WeDo Consulting
 
January 2007, 12th Edition, quarterly edition
   
   Location data: a source of customer knowledge?

By Ana Miranda
Northern Europe Account Manager
ana.miranda@wedoconsulting.com

The Holy Grail for telecommunications nowadays seems to be finding new ways of understanding customer behaviour patterns in order to keep ahead of the competition. There is no doubt that Telecom Operators have access to priceless amounts of data containing an up-to-the-minute log of customer interactions. Complete customer usage profiles (on-peak and off-peak periods, on-net and off-net traffic, etc…), can be extracted from those logs, and most Operators have infrastructures in place from the simplest to the most sophisticated that can deal with that data. The question, therefore, is: how can Telecom Operators learn more about their customers as well as their competitors, in order to improve their marketing strategies?

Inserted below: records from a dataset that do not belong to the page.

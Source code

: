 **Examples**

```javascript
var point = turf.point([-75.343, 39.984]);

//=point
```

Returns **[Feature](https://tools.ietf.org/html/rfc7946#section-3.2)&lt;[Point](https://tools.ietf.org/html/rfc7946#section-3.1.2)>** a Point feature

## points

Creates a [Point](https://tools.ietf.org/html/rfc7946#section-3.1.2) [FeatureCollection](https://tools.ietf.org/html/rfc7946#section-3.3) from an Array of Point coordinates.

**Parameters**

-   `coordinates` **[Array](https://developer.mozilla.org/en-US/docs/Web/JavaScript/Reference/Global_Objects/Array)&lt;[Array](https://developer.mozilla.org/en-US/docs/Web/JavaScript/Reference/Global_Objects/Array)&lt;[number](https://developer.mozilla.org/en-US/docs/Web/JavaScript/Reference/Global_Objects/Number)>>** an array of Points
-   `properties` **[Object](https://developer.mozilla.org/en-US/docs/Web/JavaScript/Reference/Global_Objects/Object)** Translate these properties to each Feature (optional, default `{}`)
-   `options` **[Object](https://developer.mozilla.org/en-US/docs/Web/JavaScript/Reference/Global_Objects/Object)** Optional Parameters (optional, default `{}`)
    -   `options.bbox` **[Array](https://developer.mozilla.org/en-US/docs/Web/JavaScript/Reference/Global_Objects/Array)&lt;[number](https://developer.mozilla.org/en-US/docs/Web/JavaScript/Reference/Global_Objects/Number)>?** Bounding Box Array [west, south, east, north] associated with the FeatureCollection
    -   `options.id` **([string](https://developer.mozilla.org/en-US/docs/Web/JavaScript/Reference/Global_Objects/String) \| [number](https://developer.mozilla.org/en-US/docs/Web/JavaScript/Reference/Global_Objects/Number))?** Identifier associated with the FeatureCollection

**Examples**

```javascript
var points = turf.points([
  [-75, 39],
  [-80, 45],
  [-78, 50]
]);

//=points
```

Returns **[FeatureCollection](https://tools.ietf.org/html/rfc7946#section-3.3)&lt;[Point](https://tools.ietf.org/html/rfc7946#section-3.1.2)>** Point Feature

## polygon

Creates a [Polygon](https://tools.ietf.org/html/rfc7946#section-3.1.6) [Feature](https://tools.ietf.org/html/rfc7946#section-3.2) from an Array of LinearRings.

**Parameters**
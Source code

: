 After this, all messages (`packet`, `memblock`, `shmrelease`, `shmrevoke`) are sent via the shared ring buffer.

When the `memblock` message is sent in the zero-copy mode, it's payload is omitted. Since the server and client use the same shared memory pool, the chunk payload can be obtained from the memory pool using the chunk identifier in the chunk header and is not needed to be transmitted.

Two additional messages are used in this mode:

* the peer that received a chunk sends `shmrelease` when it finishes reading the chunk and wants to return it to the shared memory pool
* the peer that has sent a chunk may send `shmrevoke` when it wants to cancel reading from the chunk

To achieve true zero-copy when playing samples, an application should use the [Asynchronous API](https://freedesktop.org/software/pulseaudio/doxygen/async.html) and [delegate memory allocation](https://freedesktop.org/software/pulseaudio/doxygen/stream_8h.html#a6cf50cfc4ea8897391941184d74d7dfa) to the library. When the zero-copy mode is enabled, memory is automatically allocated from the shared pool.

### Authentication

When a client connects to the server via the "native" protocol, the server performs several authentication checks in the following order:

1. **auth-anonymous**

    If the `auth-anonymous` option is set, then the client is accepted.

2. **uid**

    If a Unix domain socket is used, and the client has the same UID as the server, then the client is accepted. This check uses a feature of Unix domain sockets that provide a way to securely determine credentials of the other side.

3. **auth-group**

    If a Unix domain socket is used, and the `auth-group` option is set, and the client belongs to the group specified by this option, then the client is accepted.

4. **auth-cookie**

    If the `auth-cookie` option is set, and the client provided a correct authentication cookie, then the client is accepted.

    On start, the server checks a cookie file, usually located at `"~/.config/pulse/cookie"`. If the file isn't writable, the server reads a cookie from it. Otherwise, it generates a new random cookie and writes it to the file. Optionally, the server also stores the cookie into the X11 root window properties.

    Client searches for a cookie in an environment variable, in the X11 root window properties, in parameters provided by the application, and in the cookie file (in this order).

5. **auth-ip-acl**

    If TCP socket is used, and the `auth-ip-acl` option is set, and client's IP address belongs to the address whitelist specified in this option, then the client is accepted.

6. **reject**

Customer location data can help in achieving higher levels of market knowledge. By discovering the geographical behaviour of your customers, one can draw important conclusions that will significantly impact marketing and distribution strategies. ‘Where do customers live?’ ‘Where do they work?’ ‘Where are their key communication partners located?’ are some examples of questions that can be answered by analysing the number of inbound and outbound calls per hour of the day or day of the week. The next step could be relating this location data with demographic and economic data which could tell us that customers living in region A, will probably read newspaper B. This makes it possible to conduct a more effective up-selling marketing campaign by advertising new services in that very same newspaper. This is just a simple example but the possibilities that open up are immense.

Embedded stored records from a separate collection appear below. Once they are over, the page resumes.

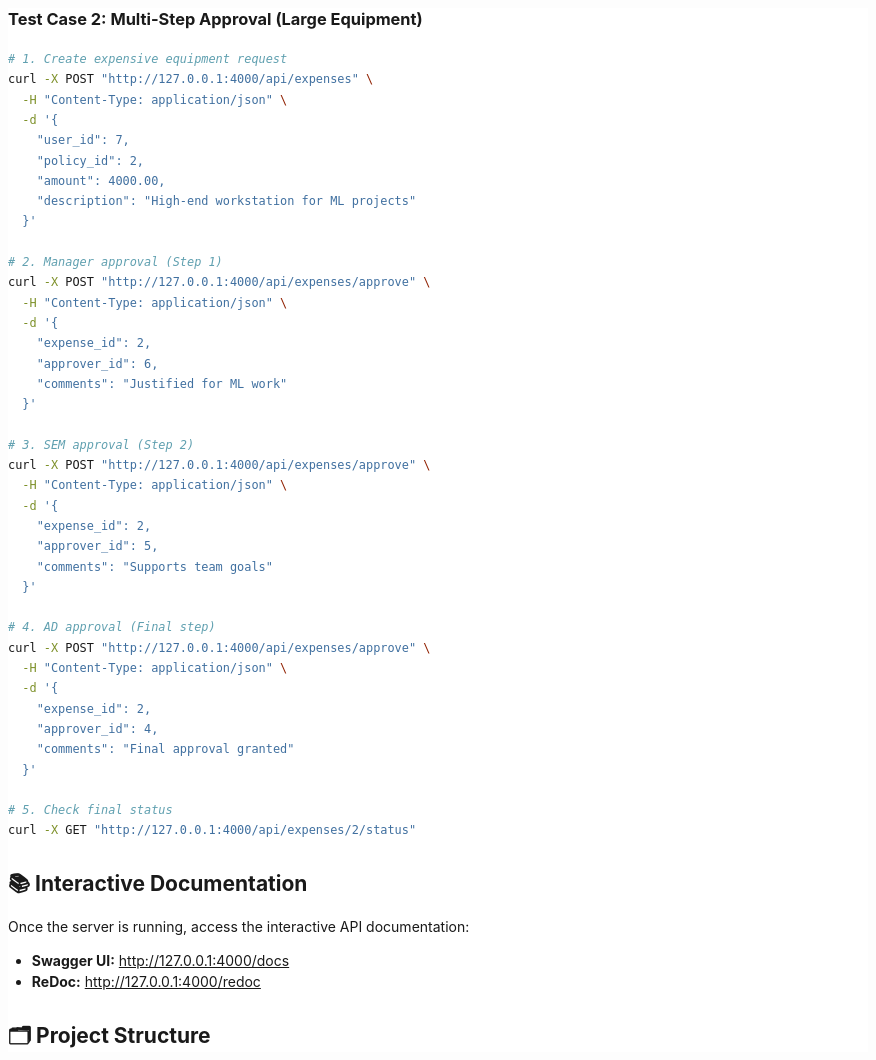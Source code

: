 ### Test Case 2: Multi-Step Approval (Large Equipment)

```bash
# 1. Create expensive equipment request
curl -X POST "http://127.0.0.1:4000/api/expenses" \
  -H "Content-Type: application/json" \
  -d '{
    "user_id": 7,
    "policy_id": 2,
    "amount": 4000.00,
    "description": "High-end workstation for ML projects"
  }'

# 2. Manager approval (Step 1)
curl -X POST "http://127.0.0.1:4000/api/expenses/approve" \
  -H "Content-Type: application/json" \
  -d '{
    "expense_id": 2,
    "approver_id": 6,
    "comments": "Justified for ML work"
  }'

# 3. SEM approval (Step 2)
curl -X POST "http://127.0.0.1:4000/api/expenses/approve" \
  -H "Content-Type: application/json" \
  -d '{
    "expense_id": 2,
    "approver_id": 5,
    "comments": "Supports team goals"
  }'

# 4. AD approval (Final step)
curl -X POST "http://127.0.0.1:4000/api/expenses/approve" \
  -H "Content-Type: application/json" \
  -d '{
    "expense_id": 2,
    "approver_id": 4,
    "comments": "Final approval granted"
  }'

# 5. Check final status
curl -X GET "http://127.0.0.1:4000/api/expenses/2/status"
```

## 📚 Interactive Documentation

Once the server is running, access the interactive API documentation:

- **Swagger UI:** http://127.0.0.1:4000/docs
- **ReDoc:** http://127.0.0.1:4000/redoc

## 🗂️ Project Structure
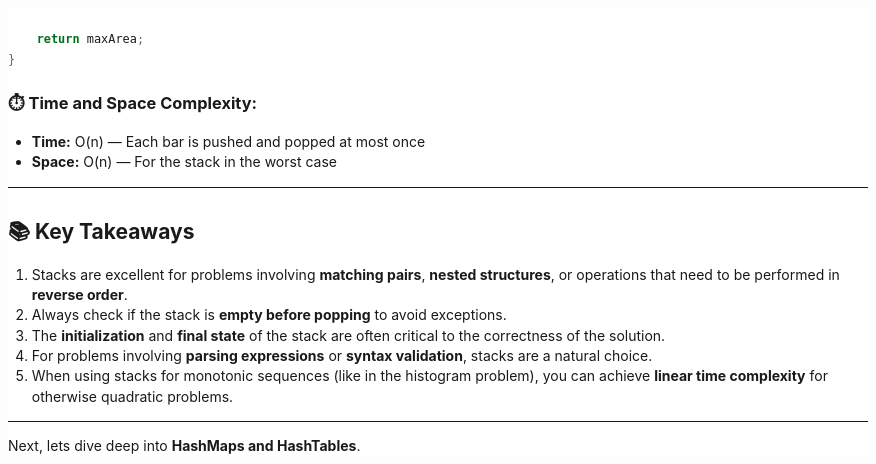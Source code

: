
 ```java
    
    return maxArea;
}
```

### ⏱️ **Time and Space Complexity:**
- **Time:** O(n) — Each bar is pushed and popped at most once
- **Space:** O(n) — For the stack in the worst case

---

## 📚 Key Takeaways

1. Stacks are excellent for problems involving **matching pairs**, **nested structures**, or operations that need to be performed in **reverse order**.
2. Always check if the stack is **empty before popping** to avoid exceptions.
3. The **initialization** and **final state** of the stack are often critical to the correctness of the solution.
4. For problems involving **parsing expressions** or **syntax validation**, stacks are a natural choice.
5. When using stacks for monotonic sequences (like in the histogram problem), you can achieve **linear time complexity** for otherwise quadratic problems.

---

Next, lets dive deep into **HashMaps and HashTables**.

Another interesting use for location data is the competitive analysis that can be done as a result. By analysing the destination and origin of the calls, you can deduce not only the location of your customers’ communication partners, but also the relative market share of your competition. Based on this information you can differentiate the distribution channels commissioning plans per region, for example.

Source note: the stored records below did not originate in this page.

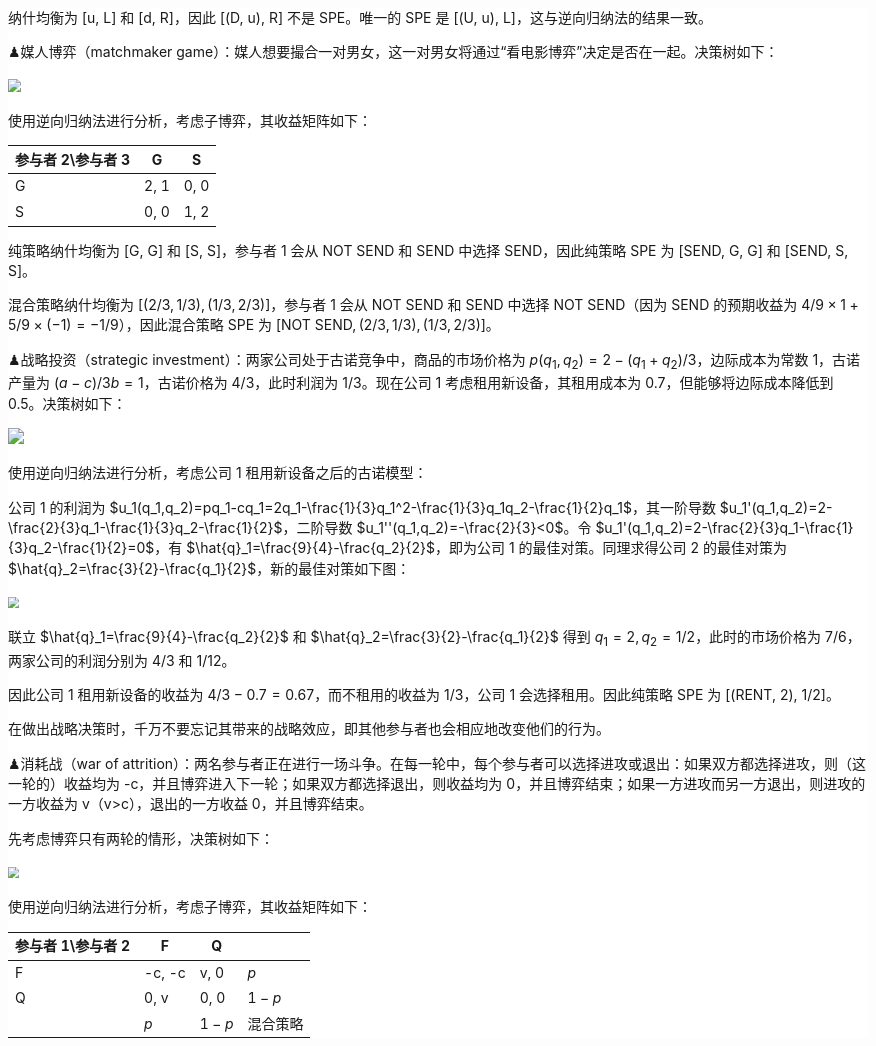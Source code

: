 纳什均衡为 [u, L] 和 [d, R]，因此 [(D, u), R] 不是 SPE。唯一的 SPE 是 [(U, u), L]，这与逆向归纳法的结果一致。

♟媒人博弈（matchmaker game）：媒人想要撮合一对男女，这一对男女将通过“看电影博弈”决定是否在一起。决策树如下：

<img src="https://i.loli.net/2021/11/28/3xIMojHVFbys2SB.png" style="zoom:80%;" />

使用逆向归纳法进行分析，考虑子博弈，其收益矩阵如下：

| 参与者 2\参与者 3 | G    | S    |
| ----------------- | ---- | ---- |
| G                 | 2, 1 | 0, 0 |
| S                 | 0, 0 | 1, 2 |

纯策略纳什均衡为 [G, G] 和 [S, S]，参与者 1 会从 NOT SEND 和 SEND 中选择 SEND，因此纯策略 SPE 为 [SEND, G, G] 和 [SEND, S, S]。

混合策略纳什均衡为 $[(2/3,1/3),(1/3,2/3)]$，参与者 1 会从 NOT SEND 和 SEND 中选择 NOT SEND（因为 SEND 的预期收益为 $4/9\times 1+5/9\times(-1)=-1/9$），因此混合策略 SPE 为 $[\text{NOT SEND},(2/3,1/3),(1/3,2/3)]$。

♟战略投资（strategic investment）：两家公司处于古诺竞争中，商品的市场价格为 $p(q_1,q_2)=2-(q_1+q_2)/3$，边际成本为常数 1，古诺产量为 $(a-c)/3b=1$，古诺价格为 $4/3$，此时利润为 $1/3$。现在公司 1 考虑租用新设备，其租用成本为 0.7，但能够将边际成本降低到 0.5。决策树如下：

![](https://i.loli.net/2021/11/29/RVrKACTsjq9f4th.png)

使用逆向归纳法进行分析，考虑公司 1 租用新设备之后的古诺模型：

公司 1 的利润为 $u_1(q_1,q_2)=pq_1-cq_1=2q_1-\frac{1}{3}q_1^2-\frac{1}{3}q_1q_2-\frac{1}{2}q_1$，其一阶导数 $u_1'(q_1,q_2)=2-\frac{2}{3}q_1-\frac{1}{3}q_2-\frac{1}{2}$，二阶导数 $u_1''(q_1,q_2)=-\frac{2}{3}<0$。令 $u_1'(q_1,q_2)=2-\frac{2}{3}q_1-\frac{1}{3}q_2-\frac{1}{2}=0$，有 $\hat{q}_1=\frac{9}{4}-\frac{q_2}{2}$，即为公司 1 的最佳对策。同理求得公司 2 的最佳对策为 $\hat{q}_2=\frac{3}{2}-\frac{q_1}{2}$，新的最佳对策如下图：

<img src="https://i.loli.net/2021/11/29/wyENQADpbYflBPs.png" style="zoom:67%;" />

联立 $\hat{q}_1=\frac{9}{4}-\frac{q_2}{2}$ 和 $\hat{q}_2=\frac{3}{2}-\frac{q_1}{2}$ 得到 $q_1=2,q_2=1/2$，此时的市场价格为 $7/6$，两家公司的利润分别为 4/3 和 1/12。

因此公司 1 租用新设备的收益为 $4/3-0.7=0.67$，而不租用的收益为 $1/3$，公司 1 会选择租用。因此纯策略 SPE 为 [(RENT, 2), 1/2]。

在做出战略决策时，千万不要忘记其带来的战略效应，即其他参与者也会相应地改变他们的行为。

♟消耗战（war of attrition）：两名参与者正在进行一场斗争。在每一轮中，每个参与者可以选择进攻或退出：如果双方都选择进攻，则（这一轮的）收益均为 -c，并且博弈进入下一轮；如果双方都选择退出，则收益均为 0，并且博弈结束；如果一方进攻而另一方退出，则进攻的一方收益为 v（v>c），退出的一方收益 0，并且博弈结束。

先考虑博弈只有两轮的情形，决策树如下：

<img src="https://i.loli.net/2021/11/29/NERcQsYySqJpUMa.png" style="zoom: 67%;" />

使用逆向归纳法进行分析，考虑子博弈，其收益矩阵如下：

| 参与者 1\参与者 2 | F      | Q       |          |
| ----------------- | ------ | ------- | -------- |
| F                 | -c, -c | v, 0    | $p$    |
| Q                 | 0, v   | 0, 0    | $1-p$  |
|                   | $p$  | $1-p$ | 混合策略 |
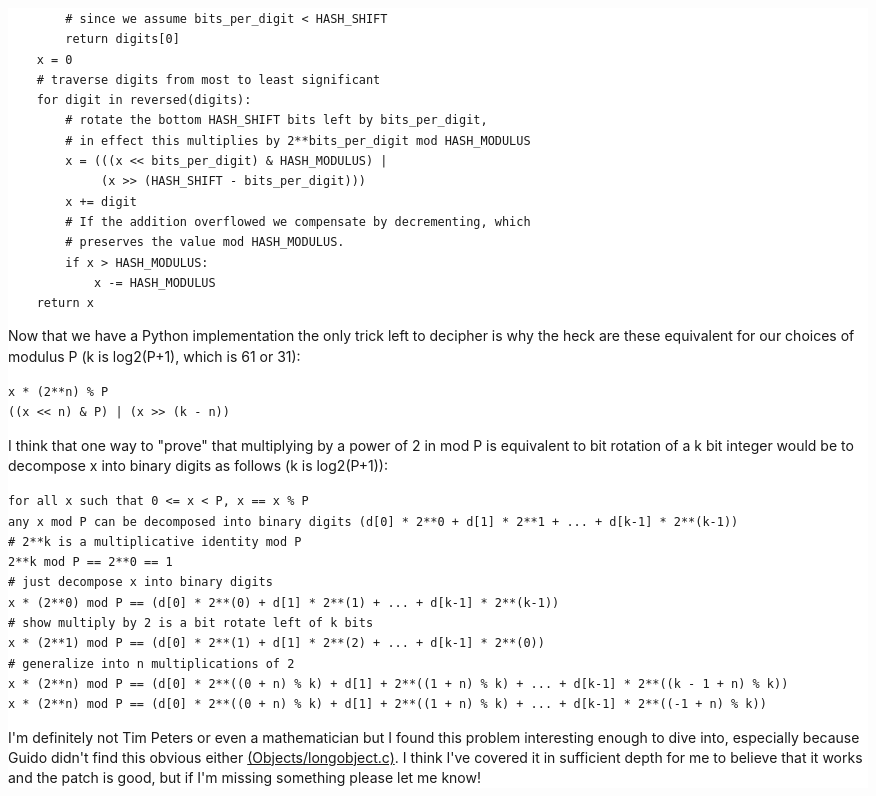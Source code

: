             # since we assume bits_per_digit < HASH_SHIFT
            return digits[0]
        x = 0
        # traverse digits from most to least significant
        for digit in reversed(digits):
            # rotate the bottom HASH_SHIFT bits left by bits_per_digit,
            # in effect this multiplies by 2**bits_per_digit mod HASH_MODULUS
            x = (((x << bits_per_digit) & HASH_MODULUS) |
                 (x >> (HASH_SHIFT - bits_per_digit)))
            x += digit
            # If the addition overflowed we compensate by decrementing, which
            # preserves the value mod HASH_MODULUS.
            if x > HASH_MODULUS:
                x -= HASH_MODULUS
        return x

Now that we have a Python implementation the only trick left to decipher is
why the heck are these equivalent for our choices of modulus P
(k is log2(P+1), which is 61 or 31):

    x * (2**n) % P
    ((x << n) & P) | (x >> (k - n))

I think that one way to "prove" that multiplying by a power of 2 in mod P is
equivalent to bit rotation of a k bit integer would be to decompose x into
binary digits as follows (k is log2(P+1)):

    for all x such that 0 <= x < P, x == x % P
    any x mod P can be decomposed into binary digits (d[0] * 2**0 + d[1] * 2**1 + ... + d[k-1] * 2**(k-1))
    # 2**k is a multiplicative identity mod P
    2**k mod P == 2**0 == 1
    # just decompose x into binary digits
    x * (2**0) mod P == (d[0] * 2**(0) + d[1] * 2**(1) + ... + d[k-1] * 2**(k-1))
    # show multiply by 2 is a bit rotate left of k bits
    x * (2**1) mod P == (d[0] * 2**(1) + d[1] * 2**(2) + ... + d[k-1] * 2**(0))
    # generalize into n multiplications of 2
    x * (2**n) mod P == (d[0] * 2**((0 + n) % k) + d[1] + 2**((1 + n) % k) + ... + d[k-1] * 2**((k - 1 + n) % k))
    x * (2**n) mod P == (d[0] * 2**((0 + n) % k) + d[1] + 2**((1 + n) % k) + ... + d[k-1] * 2**((-1 + n) % k))

I'm definitely not Tim Peters or even a mathematician but I found this problem
interesting enough to dive into, especially because Guido didn't find this
obvious either [(Objects/longobject.c)][]. I think I've covered it in sufficient depth for me to believe
that it works and the patch is good, but if I'm missing something please let
me know!

[(Decimal <-> float comparisons)]: http://mail.python.org/pipermail/python-dev/2010-March/thread.html#98437 "[Python-Dev] Decimal <-> float comparisons in py3k."
[(Mixing float and Decimal)]: http://mail.python.org/pipermail/python-dev/2010-March/thread.html#98575 "[Python-Dev] Mixing float and Decimal -- thread reboot"
[(Objects/longobject.c)]: http://codereview.appspot.com/660042/diff/19001/11011#newcode2577 "Objects/longobject.c - Issue 660042: Compatible numeric hashes - Code Review"
[issue8188]: http://bugs.python.org/issue8188 "issue8188"
[Mersenne prime]: http://en.wikipedia.org/wiki/Mersenne_prime "Mersenne prime"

Of course, to carry out analysis such as the ones described above, one needs to have in place a dedicated infrastructure to collect data from different sources such as the network elements or the billing system. You should then clean, transform and enrich that data and finally store it in a tailored repository for multidimensional analysis. By turning raw data into actionable information, Marketing, Customer Service, Engineering and IT users within a Telecom Operator will be able to closely monitor the location of both residential and corporate customers by performing different types of interesting analysis, such as traffic distribution per region, and per handset model, brand and time period – working hours, weekends, etc…

This kind of approach translates into very significant business benefits:
• Increased effectiveness of your local offers by selecting the right product/target combination
• Customer location can be monitored according to tariff plan, distribution channel, market or business segment, customer geography, etc.
• Discovery of new products and services opportunities, specific for peak and off-peak, heavy incoming usage plans, heavy data services usage plan, etc.
• Insight into relative market shares per geographical location
• Improved segmentation criteria

Such factors, together with the ability to correlate geographical data with demographics and economic data, will help to generate an enhanced understanding of today’s market dynamics and customer base.